## PROBLEM DETAILS
Check every line of the records below for the string "long" and copy the ones that have it.

## Stored entries
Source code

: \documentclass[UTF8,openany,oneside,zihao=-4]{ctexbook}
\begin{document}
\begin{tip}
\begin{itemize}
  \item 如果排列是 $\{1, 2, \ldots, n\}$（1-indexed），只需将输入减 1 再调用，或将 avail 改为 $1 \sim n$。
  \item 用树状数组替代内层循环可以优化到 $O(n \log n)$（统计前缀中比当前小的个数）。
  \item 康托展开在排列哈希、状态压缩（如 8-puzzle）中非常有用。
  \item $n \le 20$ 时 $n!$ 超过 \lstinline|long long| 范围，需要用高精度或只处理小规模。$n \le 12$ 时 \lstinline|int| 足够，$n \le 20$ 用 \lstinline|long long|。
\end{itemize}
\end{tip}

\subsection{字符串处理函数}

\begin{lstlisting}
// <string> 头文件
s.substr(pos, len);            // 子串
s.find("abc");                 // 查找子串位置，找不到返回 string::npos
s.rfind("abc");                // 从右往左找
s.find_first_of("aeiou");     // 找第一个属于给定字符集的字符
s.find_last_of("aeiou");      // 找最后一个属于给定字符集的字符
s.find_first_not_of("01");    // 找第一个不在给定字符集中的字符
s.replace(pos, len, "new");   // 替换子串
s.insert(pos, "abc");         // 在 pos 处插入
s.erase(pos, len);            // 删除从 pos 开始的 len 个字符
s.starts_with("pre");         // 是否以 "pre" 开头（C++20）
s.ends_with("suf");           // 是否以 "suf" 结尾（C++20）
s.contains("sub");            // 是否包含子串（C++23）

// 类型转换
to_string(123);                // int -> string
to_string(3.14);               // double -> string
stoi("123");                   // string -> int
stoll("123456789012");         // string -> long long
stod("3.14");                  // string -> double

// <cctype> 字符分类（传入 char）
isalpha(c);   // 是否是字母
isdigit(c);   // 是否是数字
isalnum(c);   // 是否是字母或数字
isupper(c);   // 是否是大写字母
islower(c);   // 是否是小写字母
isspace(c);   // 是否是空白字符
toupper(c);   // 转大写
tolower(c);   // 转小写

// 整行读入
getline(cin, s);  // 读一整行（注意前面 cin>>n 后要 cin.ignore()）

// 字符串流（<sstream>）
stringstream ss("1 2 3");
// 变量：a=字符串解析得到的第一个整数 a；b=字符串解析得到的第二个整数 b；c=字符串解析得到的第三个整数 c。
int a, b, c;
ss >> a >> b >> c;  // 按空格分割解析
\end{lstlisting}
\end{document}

## ANSWER BOX
  \item $n \le 20$ 时 $n!$ 超过 \lstinline|long long| 范围，需要用高精度或只处理小规模。$n \le 12$ 时 \lstinline|int| 足够，$n \le 20$ 用 \lstinline|long long|。
stoll("123456789012");         // string -> long long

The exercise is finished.